CHICAGO (AP) _ The Yugoslav consul general here, indicted for allegedly laundering $1.5 million, gave diplomatic cover to two men involved in smuggling documents and computer information to Yugoslavia, officials said.

An affidavit by Louise Hodess, a U.S. Customs Service agent, alleges that Bahrudin Bijedic, Chicago consul general, provided cover for the men, both of whom are American citizens, the Chicago Tribune reported today.

According to the affidavit, one of the men, Yugoslav-born Vjekoslov Spanjol, of Plano, Texas, was ″the second in command of Yugoslavian Intelligence in the United States.″

The other man was identified as Hubert F. Cole of Carrollton, Texas.

Bijedic, Spanjol, Cole and two other men were indicted Dec. 1 by a federal grand jury in Philadelphia on charges they engaged in the money-laundering scheme.

Spanjol and Cole were able to get documents and computer information from Department of Defense contractors in the Dallas-Fort Worth area and smuggle the data to Belgrade via diplomatic pouch, the newspaper said.

Ms. Hodess’ affidavit said all of the defense contractors involved had contracts with an office-cleaning service operated by Spanjol out of Richardson, Texas. It alleged that Spanjol’s employees obtained discarded documents and other information from the contractors’ trash.

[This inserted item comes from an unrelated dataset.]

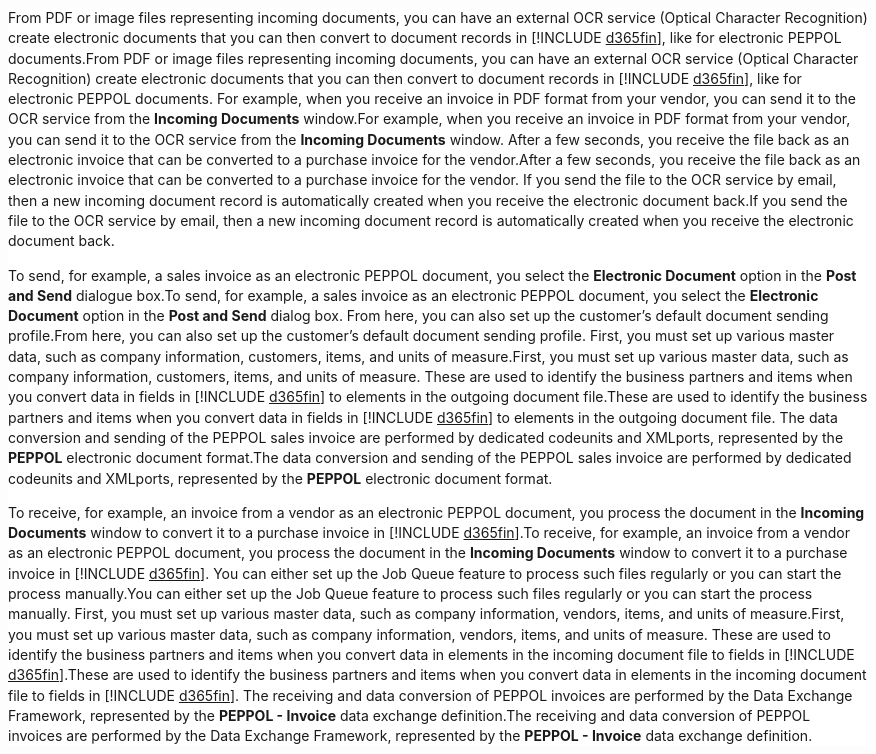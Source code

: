 <span data-ttu-id="5fbfc-112">From PDF or image files representing incoming documents, you can have an external OCR service (Optical Character Recognition) create electronic documents that you can then convert to document records in [!INCLUDE [d365fin](includes/d365fin_md.md)], like for electronic PEPPOL documents.</span><span class="sxs-lookup"><span data-stu-id="5fbfc-112">From PDF or image files representing incoming documents, you can have an external OCR service (Optical Character Recognition) create electronic documents that you can then convert to document records in [!INCLUDE [d365fin](includes/d365fin_md.md)], like for electronic PEPPOL documents.</span></span> <span data-ttu-id="5fbfc-113">For example, when you receive an invoice in PDF format from your vendor, you can send it to the OCR service from the **Incoming Documents** window.</span><span class="sxs-lookup"><span data-stu-id="5fbfc-113">For example, when you receive an invoice in PDF format from your vendor, you can send it to the OCR service from the **Incoming Documents** window.</span></span> <span data-ttu-id="5fbfc-114">After a few seconds, you receive the file back as an electronic invoice that can be converted to a purchase invoice for the vendor.</span><span class="sxs-lookup"><span data-stu-id="5fbfc-114">After a few seconds, you receive the file back as an electronic invoice that can be converted to a purchase invoice for the vendor.</span></span> <span data-ttu-id="5fbfc-115">If you send the file to the OCR service by email, then a new incoming document record is automatically created when you receive the electronic document back.</span><span class="sxs-lookup"><span data-stu-id="5fbfc-115">If you send the file to the OCR service by email, then a new incoming document record is automatically created when you receive the electronic document back.</span></span>  

<span data-ttu-id="5fbfc-116">To send, for example, a sales invoice as an electronic PEPPOL document, you select the **Electronic Document** option in the **Post and Send** dialogue box.</span><span class="sxs-lookup"><span data-stu-id="5fbfc-116">To send, for example, a sales invoice as an electronic PEPPOL document, you select the **Electronic Document** option in the **Post and Send** dialog box.</span></span> <span data-ttu-id="5fbfc-117">From here, you can also set up the customer’s default document sending profile.</span><span class="sxs-lookup"><span data-stu-id="5fbfc-117">From here, you can also set up the customer’s default document sending profile.</span></span> <span data-ttu-id="5fbfc-118">First, you must set up various master data, such as company information, customers, items, and units of measure.</span><span class="sxs-lookup"><span data-stu-id="5fbfc-118">First, you must set up various master data, such as company information, customers, items, and units of measure.</span></span> <span data-ttu-id="5fbfc-119">These are used to identify the business partners and items when you convert data in fields in [!INCLUDE [d365fin](includes/d365fin_md.md)]  to elements in the outgoing document file.</span><span class="sxs-lookup"><span data-stu-id="5fbfc-119">These are used to identify the business partners and items when you convert data in fields in [!INCLUDE [d365fin](includes/d365fin_md.md)]  to elements in the outgoing document file.</span></span> <span data-ttu-id="5fbfc-120">The data conversion and sending of the PEPPOL sales invoice are performed by dedicated codeunits and XMLports, represented by the **PEPPOL** electronic document format.</span><span class="sxs-lookup"><span data-stu-id="5fbfc-120">The data conversion and sending of the PEPPOL sales invoice are performed by dedicated codeunits and XMLports, represented by the **PEPPOL** electronic document format.</span></span>  

<span data-ttu-id="5fbfc-121">To receive, for example, an invoice from a vendor as an electronic PEPPOL document, you process the document in the **Incoming Documents** window to convert it to a purchase invoice in [!INCLUDE [d365fin](includes/d365fin_md.md)].</span><span class="sxs-lookup"><span data-stu-id="5fbfc-121">To receive, for example, an invoice from a vendor as an electronic PEPPOL document, you process the document in the **Incoming Documents** window to convert it to a purchase invoice in [!INCLUDE [d365fin](includes/d365fin_md.md)].</span></span> <span data-ttu-id="5fbfc-122">You can either set up the Job Queue feature to process such files regularly or you can start the process manually.</span><span class="sxs-lookup"><span data-stu-id="5fbfc-122">You can either set up the Job Queue feature to process such files regularly or you can start the process manually.</span></span> <span data-ttu-id="5fbfc-123">First, you must set up various master data, such as company information, vendors, items, and units of measure.</span><span class="sxs-lookup"><span data-stu-id="5fbfc-123">First, you must set up various master data, such as company information, vendors, items, and units of measure.</span></span> <span data-ttu-id="5fbfc-124">These are used to identify the business partners and items when you convert data in elements in the incoming document file to fields in [!INCLUDE [d365fin](includes/d365fin_md.md)].</span><span class="sxs-lookup"><span data-stu-id="5fbfc-124">These are used to identify the business partners and items when you convert data in elements in the incoming document file to fields in [!INCLUDE [d365fin](includes/d365fin_md.md)].</span></span> <span data-ttu-id="5fbfc-125">The receiving and data conversion of PEPPOL invoices are performed by the Data Exchange Framework, represented by the **PEPPOL - Invoice** data exchange definition.</span><span class="sxs-lookup"><span data-stu-id="5fbfc-125">The receiving and data conversion of PEPPOL invoices are performed by the Data Exchange Framework, represented by the **PEPPOL - Invoice** data exchange definition.</span></span>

Federal law prohibits the delivery of information relating to the national defense to any foreign government.

The affidavit was filed as part of an ongoing investigation of Bijedic and the others, the newspaper said.

Earlier this month, Bijedic, Cole, Spanjol and two other men were charged with funneling $1.5 million to bank accounts controlled by an undercover U.S. Customs agent. LBS Bank of New York Inc., the U.S. branch of a Yugoslavian bank, also was indicted.

Assistant U.S. Attorney William Cook, at the request of the U.S. attorney’s office in Philadelphia, asked Wednesday that a seal on the affidavit be lifted. U.S. Magistrate Elaine Bucklo granted the motion, allowing the case file to be open to the public.

Cook declined to comment on the contents of the affidavit.

The affidavit disclosed that Cole held several meetings with an undercover U.S. Customs agent, which were secretly tape-recorded, and stated that he and Spanjol already were involved with laundering money in Yugoslavia for a drug dealer in San Antonio.

Before being conferred diplomatic cover by Bijedic, Cole said he and Spanjol concealed the currency in their luggage, the affidavit states.